According to Regisford, the students will begin their visits to PVAMU, along with four other collaborating Historically Black Colleges and Universities (HBCUs), in the spring of 2018, and over the course of three years, seasoned faculty members will assist and mentor them, ultimately helping them develop their teaching, research, and service skills. “They will be exposed to the culture of an HBCU,” said Regisford. “Not to mention, these students will also bring their skills and research projects to the table which will help our university to form more research collaborations.” The model will also involve helping students with job planning, job searching, and networking within TAMUS. “What I find amazing is that we will have several universities inside The Texas A&M University System collaborating and working together as a unit, but yet, as individual institutions, all in the name of research. I believe this collaboration is nothing short of powerful,” said Regisford.
High Tunnel Workshop Helping Farmers to Increase Production
Growing plants and vegetables in cooler weather can be tricky sometimes, but Prairie View A&M University’s Cooperative Extension Program (CEP) knows all of the ins and outs to keep production going. “The College of Agriculture and Human Sciences, along with the CEP Agricultural and Natural Resources Unit, hosted a hands-on workshop on PVAMU’s Governor Bill and Vara Daniel Farm called Extending Your Growing Season: Crop Production in High Tunnel,” said CEP program specialist Dr. Kesha Henry. “We had speakers from PVAMU’s Cooperative Agricultural Research Center, Harris-Montgomery-Waller County Farm Service Agency, Virginia State University Cooperative Extension, and the USDA-National Resources Conservation Service demonstrate to 35 small-scale producers from Texas, Louisiana, and North Carolina how to extend their growing season into the fall.”

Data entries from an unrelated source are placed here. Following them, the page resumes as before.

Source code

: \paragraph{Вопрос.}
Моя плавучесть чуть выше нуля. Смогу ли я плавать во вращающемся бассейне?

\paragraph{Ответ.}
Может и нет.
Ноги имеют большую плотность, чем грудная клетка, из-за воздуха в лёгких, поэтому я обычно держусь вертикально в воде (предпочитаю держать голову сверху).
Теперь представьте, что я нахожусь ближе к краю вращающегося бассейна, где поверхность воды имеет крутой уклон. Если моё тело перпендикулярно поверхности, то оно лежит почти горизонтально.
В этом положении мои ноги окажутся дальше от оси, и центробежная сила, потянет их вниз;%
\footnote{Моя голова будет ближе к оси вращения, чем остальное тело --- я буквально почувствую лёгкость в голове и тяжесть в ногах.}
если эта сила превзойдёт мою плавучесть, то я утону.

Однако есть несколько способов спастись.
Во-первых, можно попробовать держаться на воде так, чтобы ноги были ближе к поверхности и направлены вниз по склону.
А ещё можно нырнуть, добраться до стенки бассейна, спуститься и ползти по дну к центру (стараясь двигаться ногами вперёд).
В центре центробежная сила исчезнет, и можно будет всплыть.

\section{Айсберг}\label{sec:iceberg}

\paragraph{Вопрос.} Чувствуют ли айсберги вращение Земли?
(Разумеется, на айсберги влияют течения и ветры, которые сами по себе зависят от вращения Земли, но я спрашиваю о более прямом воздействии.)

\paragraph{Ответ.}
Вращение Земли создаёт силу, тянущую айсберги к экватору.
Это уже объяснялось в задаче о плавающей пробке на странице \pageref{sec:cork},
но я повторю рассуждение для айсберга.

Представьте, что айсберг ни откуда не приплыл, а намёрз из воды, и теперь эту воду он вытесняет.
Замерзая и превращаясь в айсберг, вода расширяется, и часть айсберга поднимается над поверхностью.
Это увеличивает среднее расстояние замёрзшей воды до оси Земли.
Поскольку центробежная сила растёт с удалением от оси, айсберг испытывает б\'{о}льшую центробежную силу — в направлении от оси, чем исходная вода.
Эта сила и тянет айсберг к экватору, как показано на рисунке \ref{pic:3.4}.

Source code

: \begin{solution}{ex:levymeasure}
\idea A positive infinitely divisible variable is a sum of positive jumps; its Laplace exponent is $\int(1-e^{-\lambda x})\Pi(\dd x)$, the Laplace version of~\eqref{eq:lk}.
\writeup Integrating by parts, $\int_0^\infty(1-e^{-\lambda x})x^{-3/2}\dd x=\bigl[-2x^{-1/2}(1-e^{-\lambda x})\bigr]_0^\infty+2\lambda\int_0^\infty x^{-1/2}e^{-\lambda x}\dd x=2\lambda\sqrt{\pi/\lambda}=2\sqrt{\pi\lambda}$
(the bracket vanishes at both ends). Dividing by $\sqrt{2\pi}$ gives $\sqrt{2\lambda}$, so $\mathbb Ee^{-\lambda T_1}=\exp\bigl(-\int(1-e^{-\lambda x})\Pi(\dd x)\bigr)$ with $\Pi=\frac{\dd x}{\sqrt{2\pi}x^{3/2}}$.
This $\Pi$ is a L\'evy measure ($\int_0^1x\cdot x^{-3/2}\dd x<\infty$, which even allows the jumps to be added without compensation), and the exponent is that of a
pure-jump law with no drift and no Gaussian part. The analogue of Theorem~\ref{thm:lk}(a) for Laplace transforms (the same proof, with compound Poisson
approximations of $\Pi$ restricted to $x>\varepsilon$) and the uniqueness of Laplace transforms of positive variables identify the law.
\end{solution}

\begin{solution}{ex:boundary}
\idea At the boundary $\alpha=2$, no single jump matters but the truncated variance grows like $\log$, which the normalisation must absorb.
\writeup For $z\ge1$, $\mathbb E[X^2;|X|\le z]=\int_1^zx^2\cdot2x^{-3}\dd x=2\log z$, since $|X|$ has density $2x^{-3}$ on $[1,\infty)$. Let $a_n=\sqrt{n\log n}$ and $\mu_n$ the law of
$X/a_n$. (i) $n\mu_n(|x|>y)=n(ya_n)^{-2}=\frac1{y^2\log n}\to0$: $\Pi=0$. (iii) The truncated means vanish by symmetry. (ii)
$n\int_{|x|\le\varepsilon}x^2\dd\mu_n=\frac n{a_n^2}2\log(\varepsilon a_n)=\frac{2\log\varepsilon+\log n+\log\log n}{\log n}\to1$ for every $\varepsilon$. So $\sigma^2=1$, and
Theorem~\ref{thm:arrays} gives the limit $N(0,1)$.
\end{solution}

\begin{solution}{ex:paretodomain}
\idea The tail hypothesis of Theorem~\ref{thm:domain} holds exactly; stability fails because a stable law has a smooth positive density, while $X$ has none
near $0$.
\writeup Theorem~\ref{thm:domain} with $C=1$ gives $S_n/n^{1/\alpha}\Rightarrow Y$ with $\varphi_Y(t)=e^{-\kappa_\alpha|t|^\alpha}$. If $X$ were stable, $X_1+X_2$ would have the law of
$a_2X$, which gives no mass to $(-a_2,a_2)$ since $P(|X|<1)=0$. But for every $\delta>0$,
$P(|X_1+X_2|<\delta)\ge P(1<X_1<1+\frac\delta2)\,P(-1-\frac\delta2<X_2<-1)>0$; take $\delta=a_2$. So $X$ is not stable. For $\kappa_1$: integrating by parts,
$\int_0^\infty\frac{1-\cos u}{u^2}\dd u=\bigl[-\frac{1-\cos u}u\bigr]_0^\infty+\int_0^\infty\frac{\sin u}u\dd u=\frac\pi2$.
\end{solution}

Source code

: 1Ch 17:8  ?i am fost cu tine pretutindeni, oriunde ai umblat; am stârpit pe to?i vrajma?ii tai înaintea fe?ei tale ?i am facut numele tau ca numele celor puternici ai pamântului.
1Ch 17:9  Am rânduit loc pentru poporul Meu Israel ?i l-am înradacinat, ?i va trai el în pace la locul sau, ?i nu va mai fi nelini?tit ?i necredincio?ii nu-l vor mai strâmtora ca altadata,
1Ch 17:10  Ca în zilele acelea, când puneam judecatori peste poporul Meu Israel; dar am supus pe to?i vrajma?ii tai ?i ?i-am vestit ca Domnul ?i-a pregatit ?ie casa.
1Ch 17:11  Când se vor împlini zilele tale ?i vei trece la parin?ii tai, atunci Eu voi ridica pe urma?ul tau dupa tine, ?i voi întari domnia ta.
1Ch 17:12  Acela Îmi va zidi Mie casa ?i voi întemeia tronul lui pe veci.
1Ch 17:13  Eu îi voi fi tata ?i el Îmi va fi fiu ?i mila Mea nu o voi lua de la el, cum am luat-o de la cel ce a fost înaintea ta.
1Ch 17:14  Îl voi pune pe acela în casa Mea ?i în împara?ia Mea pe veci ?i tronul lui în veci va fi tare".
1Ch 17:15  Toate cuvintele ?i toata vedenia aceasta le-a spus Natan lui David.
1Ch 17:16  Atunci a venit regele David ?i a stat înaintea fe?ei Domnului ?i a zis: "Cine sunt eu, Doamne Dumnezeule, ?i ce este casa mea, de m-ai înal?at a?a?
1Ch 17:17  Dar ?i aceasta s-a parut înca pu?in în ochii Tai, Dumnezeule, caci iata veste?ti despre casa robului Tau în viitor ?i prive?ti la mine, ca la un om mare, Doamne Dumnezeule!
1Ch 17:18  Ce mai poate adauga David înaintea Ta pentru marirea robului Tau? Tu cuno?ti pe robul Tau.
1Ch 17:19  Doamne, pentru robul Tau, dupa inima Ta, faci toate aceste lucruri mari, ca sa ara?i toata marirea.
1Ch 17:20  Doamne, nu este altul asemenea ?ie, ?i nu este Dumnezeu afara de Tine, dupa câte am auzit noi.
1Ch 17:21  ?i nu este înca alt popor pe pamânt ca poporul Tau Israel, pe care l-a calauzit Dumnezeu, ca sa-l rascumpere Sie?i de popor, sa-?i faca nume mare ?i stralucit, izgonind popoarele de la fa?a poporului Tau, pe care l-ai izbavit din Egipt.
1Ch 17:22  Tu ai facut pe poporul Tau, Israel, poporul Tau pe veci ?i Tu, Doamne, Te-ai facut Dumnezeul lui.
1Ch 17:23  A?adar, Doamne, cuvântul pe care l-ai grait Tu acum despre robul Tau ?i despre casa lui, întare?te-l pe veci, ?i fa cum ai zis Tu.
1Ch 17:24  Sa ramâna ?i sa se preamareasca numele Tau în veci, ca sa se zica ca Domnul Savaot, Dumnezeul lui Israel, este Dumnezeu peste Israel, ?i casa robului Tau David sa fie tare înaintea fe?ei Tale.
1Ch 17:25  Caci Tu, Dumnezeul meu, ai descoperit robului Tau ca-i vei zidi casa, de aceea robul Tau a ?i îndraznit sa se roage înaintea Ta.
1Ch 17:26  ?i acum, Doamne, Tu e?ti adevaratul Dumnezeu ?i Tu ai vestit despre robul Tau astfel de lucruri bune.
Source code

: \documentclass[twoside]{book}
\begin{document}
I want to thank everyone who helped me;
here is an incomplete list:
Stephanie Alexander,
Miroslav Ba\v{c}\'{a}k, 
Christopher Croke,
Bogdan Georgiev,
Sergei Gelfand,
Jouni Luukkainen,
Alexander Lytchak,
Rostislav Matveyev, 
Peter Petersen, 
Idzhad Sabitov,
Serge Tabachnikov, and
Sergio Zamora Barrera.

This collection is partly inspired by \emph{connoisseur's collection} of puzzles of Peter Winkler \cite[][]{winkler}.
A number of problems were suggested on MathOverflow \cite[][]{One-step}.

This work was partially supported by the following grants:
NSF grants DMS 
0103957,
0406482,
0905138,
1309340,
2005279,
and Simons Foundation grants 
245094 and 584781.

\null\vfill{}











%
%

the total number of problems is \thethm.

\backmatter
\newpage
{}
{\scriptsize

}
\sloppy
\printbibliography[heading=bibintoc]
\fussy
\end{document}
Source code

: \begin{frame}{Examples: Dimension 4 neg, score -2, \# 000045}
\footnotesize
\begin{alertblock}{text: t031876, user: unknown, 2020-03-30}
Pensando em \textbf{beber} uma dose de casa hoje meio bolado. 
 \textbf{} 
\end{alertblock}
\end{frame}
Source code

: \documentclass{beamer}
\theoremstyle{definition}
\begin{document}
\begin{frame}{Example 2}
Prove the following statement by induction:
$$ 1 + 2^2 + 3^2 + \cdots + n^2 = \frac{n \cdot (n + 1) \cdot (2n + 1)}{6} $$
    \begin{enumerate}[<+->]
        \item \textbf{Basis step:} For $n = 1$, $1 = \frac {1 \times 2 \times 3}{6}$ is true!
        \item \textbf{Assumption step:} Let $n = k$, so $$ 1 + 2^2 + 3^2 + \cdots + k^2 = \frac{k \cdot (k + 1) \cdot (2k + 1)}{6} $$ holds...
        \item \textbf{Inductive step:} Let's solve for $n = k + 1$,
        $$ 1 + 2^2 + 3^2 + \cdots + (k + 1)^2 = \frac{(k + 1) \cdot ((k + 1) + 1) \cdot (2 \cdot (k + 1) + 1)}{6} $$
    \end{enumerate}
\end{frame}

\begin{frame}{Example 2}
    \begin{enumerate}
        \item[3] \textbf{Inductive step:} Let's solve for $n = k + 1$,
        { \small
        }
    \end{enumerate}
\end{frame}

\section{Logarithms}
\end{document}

So, what does High Tunnel mean? According to Henry, it’s an enclosed structure made up of polyethylene, polycarbonate, or plastic that features a frame that’s constructed of wood or metal. Farmers can use it to help protect their crops from wind, sun, excess rainfall, and cold temperatures. “As a result, High Tunnel helps producers extend their growing season by generating crops year-round, improving their plant’s health, increasing yields and incomes, among many other benefits,” said Henry. During the workshop, participants learned about pest control strategies, recommended planting space, and irrigation systems. In addition, they received information about high-value vegetables and medicinal plants they can produce. “Overall, it was an excellent workshop, and we look forward to continuing to provide educational programs that will help small-scale producers, and even people with small gardens at home, increase their incomes and improve the lives of members of their communities,” said Henry.